RECORDS FOR THIS TASK:
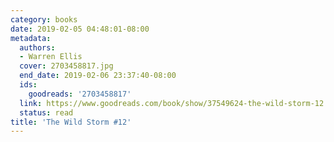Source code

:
 ```yaml
---
category: books
date: 2019-02-05 04:48:01-08:00
metadata:
  authors:
  - Warren Ellis
  cover: 2703458817.jpg
  end_date: 2019-02-06 23:37:40-08:00
  ids:
    goodreads: '2703458817'
  link: https://www.goodreads.com/book/show/37549624-the-wild-storm-12
  status: read
title: 'The Wild Storm #12'
---
```

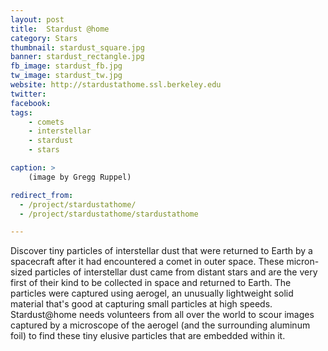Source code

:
 ```yaml
---
layout: post
title:  Stardust @home
category: Stars
thumbnail: stardust_square.jpg
banner: stardust_rectangle.jpg
fb_image: stardust_fb.jpg
tw_image: stardust_tw.jpg
website: http://stardustathome.ssl.berkeley.edu
twitter:
facebook:
tags:
    - comets
    - interstellar
    - stardust
    - stars

caption: >
    (image by Gregg Ruppel)

redirect_from:
  - /project/stardustathome/    
  - /project/stardustathome/stardustathome   

---
```

Discover tiny particles of interstellar dust that were returned to Earth by a spacecraft after it had encountered a comet in outer space. These micron-sized particles of interstellar dust came from distant stars and are the very first of their kind to be collected in space and returned to Earth. The particles were captured using aerogel, an unusually lightweight solid material that's good at capturing small particles at high speeds. Stardust@home needs volunteers from all over the world to scour images captured by a microscope of the aerogel (and the surrounding aluminum foil) to find these tiny elusive particles that are embedded within it.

ASSIGNMENT: Would you filter the entries above and keep each line that has the word "project"?

SOLUTION:
  - /project/stardustathome/    
  - /project/stardustathome/stardustathome   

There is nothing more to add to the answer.